## [REQUIREMENT]
Each line below that contains "newline" should be counted. Give only the total.

## [EXERCISE INPUT]
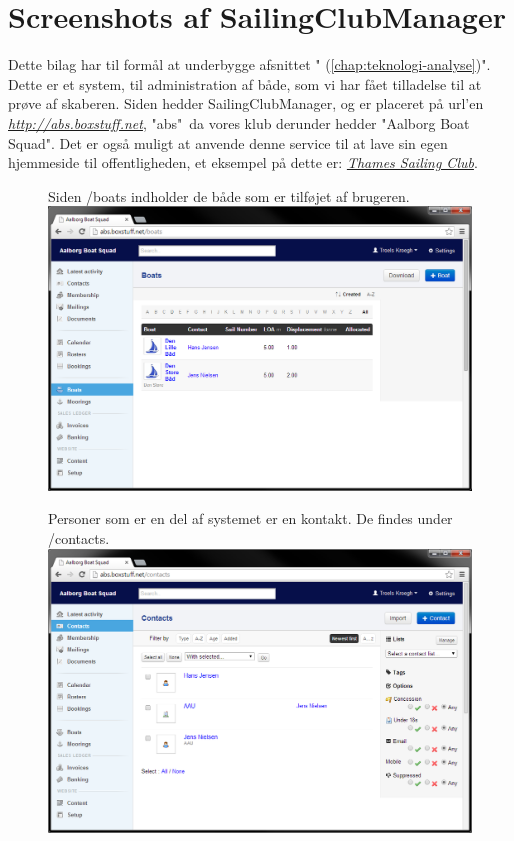 \chapter{Screenshots af SailingClubManager}

Dette bilag har til formål at underbygge afsnittet "  (\ref{chap:teknologi-analyse})". Dette er et system, til administration af både, som vi har fået tilladelse til at prøve af skaberen. Siden hedder SailingClubManager, og er placeret på url'en \href{http://abs.boxstuff.net}{\textit{http://abs.boxstuff.net}}, "abs"\ da vores klub derunder hedder "Aalborg Boat Squad". Det er også muligt at anvende denne service til at lave sin egen hjemmeside til offentligheden, et eksempel på dette er: \href{http://www.thamessailingclub.co.uk/}{\textit{Thames Sailing Club}}.

\begin{figure}
	Siden /boats indholder de både som er tilføjet af brugeren. \newline
	\includegraphics[scale=0.5]{images/teknologi/_Boats}
\end{figure}

\begin{figure}
	Personer som er en del af systemet er en kontakt. De findes under /contacts.\newline
	\includegraphics[scale=0.5]{images/teknologi/_Contacts}
\end{figure}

## [EXPECTED ANSWER]
2